The outcome of this research was very clear: not a single couple within the group who had no contact with a therapist achieved an increase in IELT (intra vaginal ejaculatory latency times) of more than three minutes, nor did any of the men manage to last for more than five minutes before reaching orgasm during sexual intercourse.

By contrast, five of the six couples who had minimal contact with the therapist achieved these goals, as did all six couples in the group that was administered by therapist. And the results of therapist contact were impressive: intravaginal ejaculatory latency time increased from just under 2 minutes to 10 minutes for the group who had minimal therapist contact, and from just under 2 minutes to nearly 11 minutes for the therapist administered group.

The research also clearly demonstrated that contact with a therapist, whether in person or by telephone, produced a significant delay in ejaculation, and an increase in sexual satisfaction compared to those who received no contact.

Of course another research approach to stopping premature ejaculation is to consider the effect of psychological therapy administered together with pharmacological therapy.

There are many pages on this website which describe the effectiveness of pharmacological interventions, but few controlled studies have been conducted to discover whether psychotherapy and medication act in complementary fashion. However, there is actually some evidence that combination therapy of this kind results in a higher rate of completion of therapy, as well as increased satisfaction with the outcome.

Tang et al conducted an investigation in which they administered Sildenafil citrate (Viagra) in combination with behavioral therapy to 60 men experiencing rapid ejaculation. The measure of success of the treatment was the intravaginal ejaculatory latency time (IELT) and satisfaction with sex of both partners before and after the combined treatment.

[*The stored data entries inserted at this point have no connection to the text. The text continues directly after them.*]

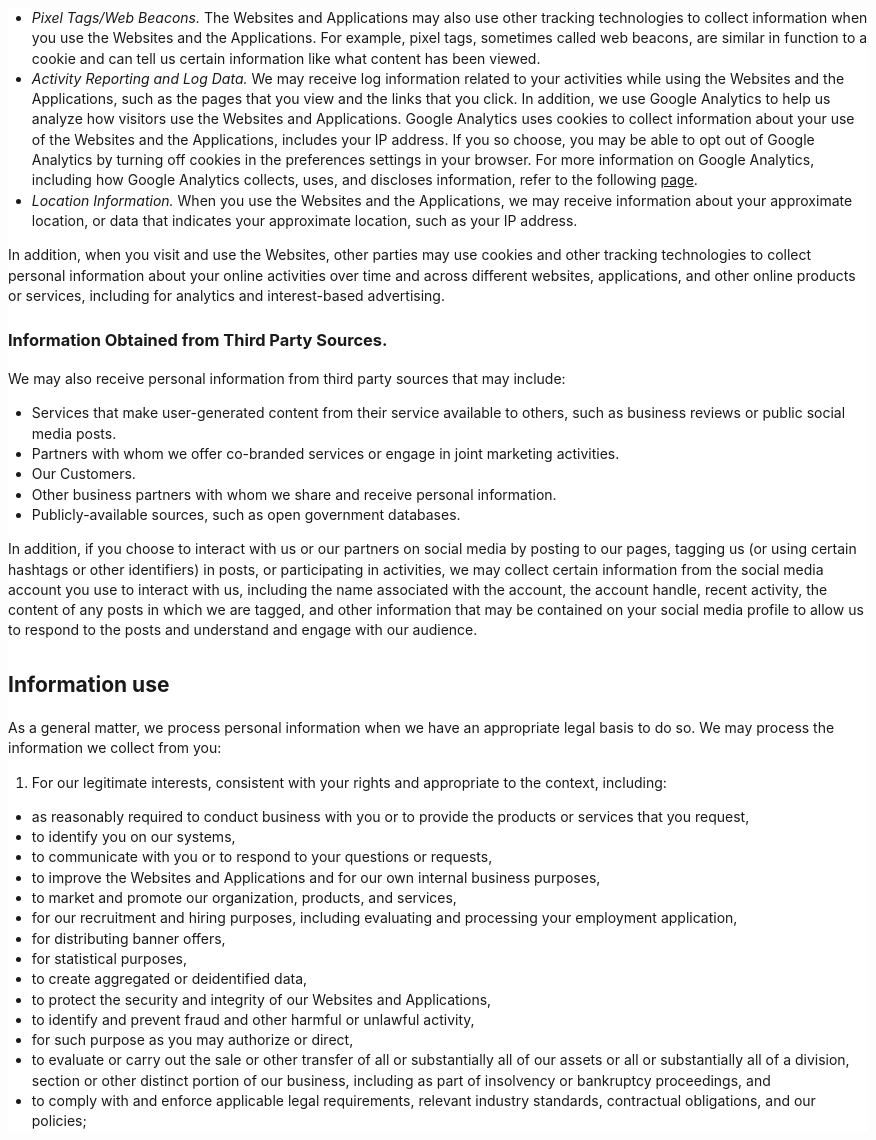 - _Pixel Tags/Web Beacons._ The Websites and Applications may also use other tracking technologies to collect information when you use the Websites and the Applications. For example, pixel tags, sometimes called web beacons, are similar in function to a cookie and can tell us certain information like what content has been viewed.
- _Activity Reporting and Log Data._ We may receive log information related to your activities while using the Websites and the Applications, such as the pages that you view and the links that you click. In addition, we use Google Analytics to help us analyze how visitors use the Websites and Applications. Google Analytics uses cookies to collect information about your use of the Websites and the Applications, includes your IP address. If you so choose, you may be able to opt out of Google Analytics by turning off cookies in the preferences settings in your browser. For more information on Google Analytics, including how Google Analytics collects, uses, and discloses information, refer to the following [page](https://policies.google.com/technologies/partner-sites).
- _Location Information._ When you use the Websites and the Applications, we may receive information about your approximate location, or data that indicates your approximate location, such as your IP address.

In addition, when you visit and use the Websites, other parties may use cookies and other tracking technologies to collect personal information about your online activities over time and across different websites, applications, and other online products or services, including for analytics and interest-based advertising.

### Information Obtained from Third Party Sources.

We may also receive personal information from third party sources that may include:

- Services that make user-generated content from their service available to others, such as business reviews or public social media posts.
- Partners with whom we offer co-branded services or engage in joint marketing activities.
- Our Customers.
- Other business partners with whom we share and receive personal information.
- Publicly-available sources, such as open government databases.

In addition, if you choose to interact with us or our partners on social media by posting to our pages, tagging us (or using certain hashtags or other identifiers) in posts, or participating in activities, we may collect certain information from the social media account you use to interact with us, including the name associated with the account, the account handle, recent activity, the content of any posts in which we are tagged, and other information that may be contained on your social media profile to allow us to respond to the posts and understand and engage with our audience.

## Information use

As a general matter, we process personal information when we have an appropriate legal basis to do so. We may process the information we collect from you:

1. For our legitimate interests, consistent with your rights and appropriate to the context, including:

- as reasonably required to conduct business with you or to provide the products or services that you request,
- to identify you on our systems,
- to communicate with you or to respond to your questions or requests,
- to improve the Websites and Applications and for our own internal business purposes,
- to market and promote our organization, products, and services,
- for our recruitment and hiring purposes, including evaluating and processing your employment application,
- for distributing banner offers,
- for statistical purposes,
- to create aggregated or deidentified data,
- to protect the security and integrity of our Websites and Applications,
- to identify and prevent fraud and other harmful or unlawful activity,
- for such purpose as you may authorize or direct,
- to evaluate or carry out the sale or other transfer of all or substantially all of our assets or all or substantially all of a division, section or other distinct portion of our business, including as part of insolvency or bankruptcy proceedings, and
- to comply with and enforce applicable legal requirements, relevant industry standards, contractual obligations, and our policies;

Before treatment the mean IELT was 0.7 minutes, and after treatment 3.6 minutes. (A control group who received only behavioral therapy moved from 0.8 minutes to 1.8 minutes after treatment.) So not only did the combined therapy produce a longer duration of coitus, but it also increased the level of sexual satisfaction of the partners.

(It's not entirely clear why Tang chose to use Viagra for this experiment, since this is an agent for the treatment of erectile issues, not premature ejaculation. One can speculate, however, that the increased hardness of a man's erection boosted his confidence, thereby allowing him to maintain significantly greater control over his progress towards ejaculation.)

Li conducted a study with 90 patients using the same basic research parameters as above but substituting Clomipramine for Viagra.

The scores for control of ejaculatory reflex, sexual satisfaction and self-esteem around sex did show significant increases in a combined therapy and drug treatment group when compared with a control group who received only behavioral therapy. Similar results have been obtained with SSRIs.

However, we do know that men who have adequate access to psychotherapy can use the pause and squeeze technique perfectly well to extend the duration of sexual activity and there is a concomitant increase in partner satisfaction. In any event,

what is abundantly clear is that men require close attention from a therapist whatever premature ejaculation treatment method may be chosen.